Lifestyle vs Profits
In many marriages it is still common for one spouse to assume the money management role during the life of the marriage and seldom do both spouses have equal knowledge of the couple's financial affairs.
We are often instructed in the early stages of matrimonial proceedings in matters where one party, used to a very good lifestyle, cannot reconcile this with the financial picture their spouse's business appears to show. Very often what we see is that the lifestyle a business has managed to support does not always equate to a valuable business or income stream.
In these cases careful enquiries are needed and the explanations tend to be one or more of the following:
- Cash drawings have been high but are not supported by underlying profits.

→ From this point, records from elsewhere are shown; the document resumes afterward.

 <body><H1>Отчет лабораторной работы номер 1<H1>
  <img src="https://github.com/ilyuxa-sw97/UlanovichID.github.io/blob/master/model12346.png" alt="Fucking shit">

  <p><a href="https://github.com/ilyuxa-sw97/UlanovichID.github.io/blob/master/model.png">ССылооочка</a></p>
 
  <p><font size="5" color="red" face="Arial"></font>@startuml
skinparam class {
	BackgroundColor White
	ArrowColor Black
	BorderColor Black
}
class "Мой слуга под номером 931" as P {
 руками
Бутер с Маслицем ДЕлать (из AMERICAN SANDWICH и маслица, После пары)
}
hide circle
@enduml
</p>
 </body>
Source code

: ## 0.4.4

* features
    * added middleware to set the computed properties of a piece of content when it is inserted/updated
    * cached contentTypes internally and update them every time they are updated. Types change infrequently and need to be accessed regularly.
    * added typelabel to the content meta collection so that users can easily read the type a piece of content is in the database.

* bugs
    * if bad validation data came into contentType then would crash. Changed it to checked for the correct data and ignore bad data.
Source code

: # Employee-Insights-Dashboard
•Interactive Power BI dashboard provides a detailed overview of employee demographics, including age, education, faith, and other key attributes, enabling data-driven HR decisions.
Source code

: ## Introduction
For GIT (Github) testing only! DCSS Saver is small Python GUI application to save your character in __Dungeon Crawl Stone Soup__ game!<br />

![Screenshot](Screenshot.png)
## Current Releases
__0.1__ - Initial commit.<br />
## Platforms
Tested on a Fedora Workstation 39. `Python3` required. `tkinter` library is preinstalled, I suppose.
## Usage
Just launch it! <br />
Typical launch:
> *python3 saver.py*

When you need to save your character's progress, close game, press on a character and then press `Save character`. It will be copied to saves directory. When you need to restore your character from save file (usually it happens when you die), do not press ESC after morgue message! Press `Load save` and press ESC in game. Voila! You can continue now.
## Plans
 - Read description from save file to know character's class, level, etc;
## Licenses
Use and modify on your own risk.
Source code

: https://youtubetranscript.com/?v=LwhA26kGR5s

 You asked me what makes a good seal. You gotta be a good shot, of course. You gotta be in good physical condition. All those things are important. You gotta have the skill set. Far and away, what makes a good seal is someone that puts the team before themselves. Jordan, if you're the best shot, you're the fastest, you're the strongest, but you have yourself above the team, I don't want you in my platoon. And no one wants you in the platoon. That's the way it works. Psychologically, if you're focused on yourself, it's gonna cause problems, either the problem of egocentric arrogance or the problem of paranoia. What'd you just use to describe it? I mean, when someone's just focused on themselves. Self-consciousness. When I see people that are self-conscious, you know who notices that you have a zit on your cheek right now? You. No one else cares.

This can often occur when the business has been building up debts at the expense of its creditors, including HMRC.
- There are under-declared takings in the business: Care is needed in this situation as in addition to any Money Laundering considerations, the potential impact of tax liabilities arising on the family may significantly deduct from the amounts available to fund any settlement.
- The effect of economic or market changes on the business that impact on the success and profitability of the business.
- Benefits for a party or indeed both parties that have not historically been properly recorded or declared, for example a motor vehicle that was a pool car not being recorded as a director's benefit on P11D's.
In our experience there is invariably an explanation, and that enables us or our instructing solicitors to explain the circumstances to the client so avoiding incurring unnecessary costs or building unrealistic expectations.